Question

Obtain the first Bohr’s radius and the ground state energy of a muonic hydrogen atom [i.e., an atom in which a negatively charged muon (μ−) of mass about 207me orbits around a proton].

Answer 1

In Bohr's model, the radius of nth orbit, $r_n=\frac{n^2h^2\epsilon_0}{\pi Zme^2}$

here it is clear that radius of a orbit is directly proportional to mass of substance revolve around that orbit.

In the given muonic hydrogen atom, a negatively charged muon of mass 207$m_e$ revolves around a proton.

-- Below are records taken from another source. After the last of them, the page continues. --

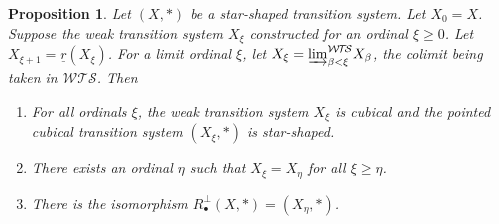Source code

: \documentclass[a4paper,12pt]{amsart}
\newtheorem{prop}[thm]{Proposition}
\begin{document}
\begin{prop} \label{rperp-explicite} Let $(X,*)$ be a star-shaped transition
system. Let $X_0 = X$.  Suppose the weak transition system $X_\xi$
constructed for an ordinal $\xi {\geqslant} 0$. Let
$X_{\xi+1}=\underline{r}(X_\xi)$. For a limit ordinal $\xi$, let
$X_\xi = {\varinjlim}^{\mathcal{W\!T\!S}}_{\beta<\xi} X_\beta$, the colimit being taken in
${\mathcal{W\!T\!S}}$. Then
\begin{enumerate}
\item For all ordinals $\xi$, the weak transition system $X_\xi$ is
  cubical and the pointed cubical transition system $(X_\xi,*)$ is
  star-shaped.
\item There exists an ordinal $\eta$ such that $X_\xi = X_\eta$ for all 
$\xi {\geqslant} \eta$.
\item There is the isomorphism $R_\bullet^\perp(X,*)=(X_\eta,*)$. 
\end{enumerate}
\end{prop} 
\end{document}
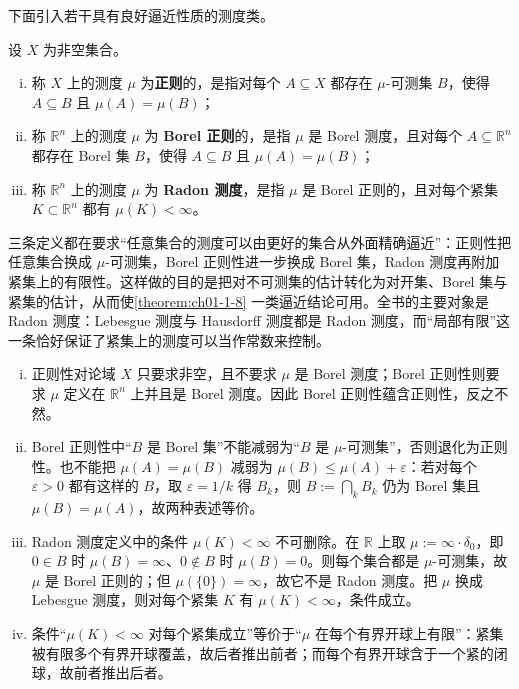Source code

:\documentclass[../../main.tex]{subfiles}
\begin{document}
下面引入若干具有良好逼近性质的测度类。

\begin{definition}\label{definition:ch01-1-9}
设 $X$ 为非空集合。
\begin{enumerate}[(i)]
\item 称 $X$ 上的测度 $\mu$ 为\textbf{正则}的，是指对每个 $A\subseteq X$ 都存在 $\mu$-可测集 $B$，使得 $A\subseteq B$ 且 $\mu(A)=\mu(B)$；
\item 称 $\mathbb{R}^{n}$ 上的测度 $\mu$ 为 \textbf{Borel 正则}的，是指 $\mu$ 是 Borel 测度，且对每个 $A\subseteq\mathbb{R}^{n}$ 都存在 Borel 集 $B$，使得 $A\subseteq B$ 且 $\mu(A)=\mu(B)$；
\item 称 $\mathbb{R}^{n}$ 上的测度 $\mu$ 为 \textbf{Radon 测度}，是指 $\mu$ 是 Borel 正则的，且对每个紧集 $K\subset\mathbb{R}^{n}$ 都有 $\mu(K)<\infty$。
\end{enumerate}
\end{definition}

\begin{remark}\label{remark:ch01-def-1-9-逼近动机}
三条定义都在要求“任意集合的测度可以由更好的集合从外面精确逼近”：正则性把任意集合换成 $\mu$-可测集，Borel 正则性进一步换成 Borel 集，Radon 测度再附加紧集上的有限性。这样做的目的是把对不可测集的估计转化为对开集、Borel 集与紧集的估计，从而使\cref{theorem:ch01-1-8} 一类逼近结论可用。全书的主要对象是 Radon 测度：Lebesgue 测度与 Hausdorff 测度都是 Radon 测度，而“局部有限”这一条恰好保证了紧集上的测度可以当作常数来控制。%
\end{remark}

\begin{remark}\label{remark:ch01-def-1-9-逼近条件}
\begin{enumerate}[(i)]
\item 正则性对论域 $X$ 只要求非空，且不要求 $\mu$ 是 Borel 测度；Borel 正则性则要求 $\mu$ 定义在 $\mathbb{R}^{n}$ 上并且是 Borel 测度。因此 Borel 正则性蕴含正则性，反之不然。
\item Borel 正则性中“$B$ 是 Borel 集”不能减弱为“$B$ 是 $\mu$-可测集”，否则退化为正则性。也不能把 $\mu(A)=\mu(B)$ 减弱为 $\mu(B)\leqslant\mu(A)+\varepsilon$：若对每个 $\varepsilon>0$ 都有这样的 $B$，取 $\varepsilon=1/k$ 得 $B_{k}$，则 $B:=\bigcap_{k}B_{k}$ 仍为 Borel 集且 $\mu(B)=\mu(A)$，故两种表述等价。
\item Radon 测度定义中的条件 $\mu(K)<\infty$ 不可删除。在 $\mathbb{R}$ 上取 $\mu:=\infty\cdot\delta_{0}$，即 $0\in B$ 时 $\mu(B)=\infty$、$0\notin B$ 时 $\mu(B)=0$。则每个集合都是 $\mu$-可测集，故 $\mu$ 是 Borel 正则的；但 $\mu(\{0\})=\infty$，故它不是 Radon 测度。把 $\mu$ 换成 Lebesgue 测度，则对每个紧集 $K$ 有 $\mu(K)<\infty$，条件成立。
\item 条件“$\mu(K)<\infty$ 对每个紧集成立”等价于“$\mu$ 在每个有界开球上有限”：紧集被有限多个有界开球覆盖，故后者推出前者；而每个有界开球含于一个紧的闭球，故前者推出后者。
\end{enumerate}
\end{remark}
\end{document}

Therefore radius of electron and muon can be written as, $\frac{r_{muon}}{r_e}=\frac{m_e}{m_{muon}}$

= $\frac{m_e}{207m_e}$ = 1/207

so, $r_{muon}=\frac{r_e}{207}$

as we know, radius of first orbit is approximately, 0.53 A° = 5.3 × 10^-11 m

so, $r_{muon}$ = 5.3 × 10^-11/207 = 2.5 × 10^-13 m

similarly of electron in nth orbit is given by, $E=-\frac{me^4}{8\epsilon_0 n^2h^2}$

so, $\frac{E_{muon}}{E_e}=\frac{m_{muon}}{m_e}$

or, $E_{muon}=207E_e$

we know, energy of electron in 1st orbit is -13.eV

so, $E_{muon}=-207(13.6)$eV = -2.8KeV